Ask HN: Why has nobody gone to the Moon since 1972? - audessuscest
======
yc1010
I was just reading this today, first part deals with this subject >
[http://waitbutwhy.com/2015/08/how-and-why-spacex-will-
coloni...](http://waitbutwhy.com/2015/08/how-and-why-spacex-will-colonize-
mars.html)

I asked the same question of an old engineer at Kennedy Space center who was
talking about the Saturn rockets to a (small) group of people (most just
wanted take photos and cared little for history). He was quite blunt in his
response, "We were doing great but then someone higher up decided that we won
the manhood measuring contest and its better to spend public funds on bombing
some poor souls in paddy fields half a world away..."

------
transfire
There is plenty to gain from it. But it is a long term prospect. Unfortunately
today, everyone is after the quick profit (You know like building bombs.)

Some examples:

* A telescope on the moon could be larger due to the reduced gravity, and have a better view without the atmosphere.

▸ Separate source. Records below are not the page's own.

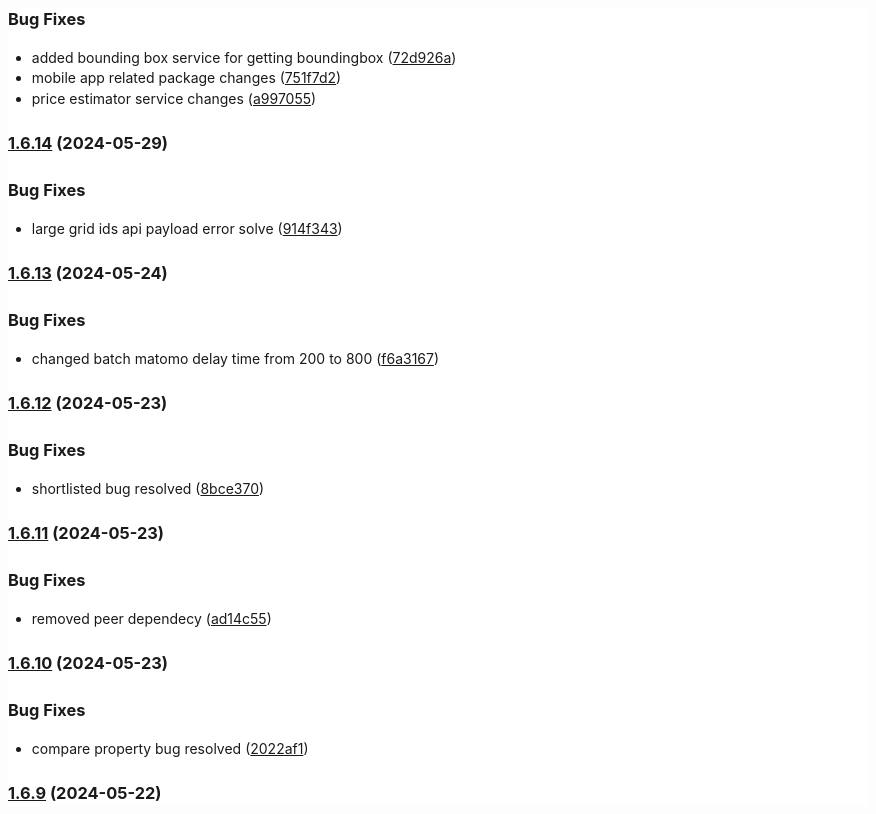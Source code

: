 ### Bug Fixes

-   added bounding box service for getting boundingbox ([72d926a](https://github.com/realestateview/avesta-ui-core/commit/72d926a4a0d8edd5d93e4876a570775ac8c7893c))
-   mobile app related package changes ([751f7d2](https://github.com/realestateview/avesta-ui-core/commit/751f7d2db0c383c30a9d2092fb500c055262ae7d))
-   price estimator service changes ([a997055](https://github.com/realestateview/avesta-ui-core/commit/a9970553f58923f1c85040b145be3c58ec984655))

### [1.6.14](https://github.com/realestateview/avesta-ui-core/compare/v1.6.13...v1.6.14) (2024-05-29)

### Bug Fixes

-   large grid ids api payload error solve ([914f343](https://github.com/realestateview/avesta-ui-core/commit/914f3431d256ae7686a8d99f7b18864f8e2d4ad0))

### [1.6.13](https://github.com/realestateview/avesta-ui-core/compare/v1.6.12...v1.6.13) (2024-05-24)

### Bug Fixes

-   changed batch matomo delay time from 200 to 800 ([f6a3167](https://github.com/realestateview/avesta-ui-core/commit/f6a3167931e4b5164231a10eeda80fad88a0cb68))

### [1.6.12](https://github.com/realestateview/avesta-ui-core/compare/v1.6.11...v1.6.12) (2024-05-23)

### Bug Fixes

-   shortlisted bug resolved ([8bce370](https://github.com/realestateview/avesta-ui-core/commit/8bce370a4b4eb83d864088a0a4e0280ee0f7038e))

### [1.6.11](https://github.com/realestateview/avesta-ui-core/compare/v1.6.10...v1.6.11) (2024-05-23)

### Bug Fixes

-   removed peer dependecy ([ad14c55](https://github.com/realestateview/avesta-ui-core/commit/ad14c559db3a243adcc6f271625cebab6950aa1f))

### [1.6.10](https://github.com/realestateview/avesta-ui-core/compare/v1.6.9...v1.6.10) (2024-05-23)

### Bug Fixes

-   compare property bug resolved ([2022af1](https://github.com/realestateview/avesta-ui-core/commit/2022af150e1e4138adb18cfc116c78feaa474c19))

### [1.6.9](https://github.com/realestateview/avesta-ui-core/compare/v1.6.8...v1.6.9) (2024-05-22)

* Helium-3 mining, not to mention plenty of other resources that are starting to become somewhat scarce and hard to reach on Earth.

* Since the gravity is a 6th of Earth's, launching space exploration vehicles from the Moon would be much easier and thus cheaper.

* Colonizing the Moon would be first step in getting all man's eggs out of one basket, so to speak.

* If man can setup a sustainable ecosystem on the Moon, then he can do so almost anywhere. It really is a great testbed for expanding into the cosmos.

* The Lunar Olympics will be awesome!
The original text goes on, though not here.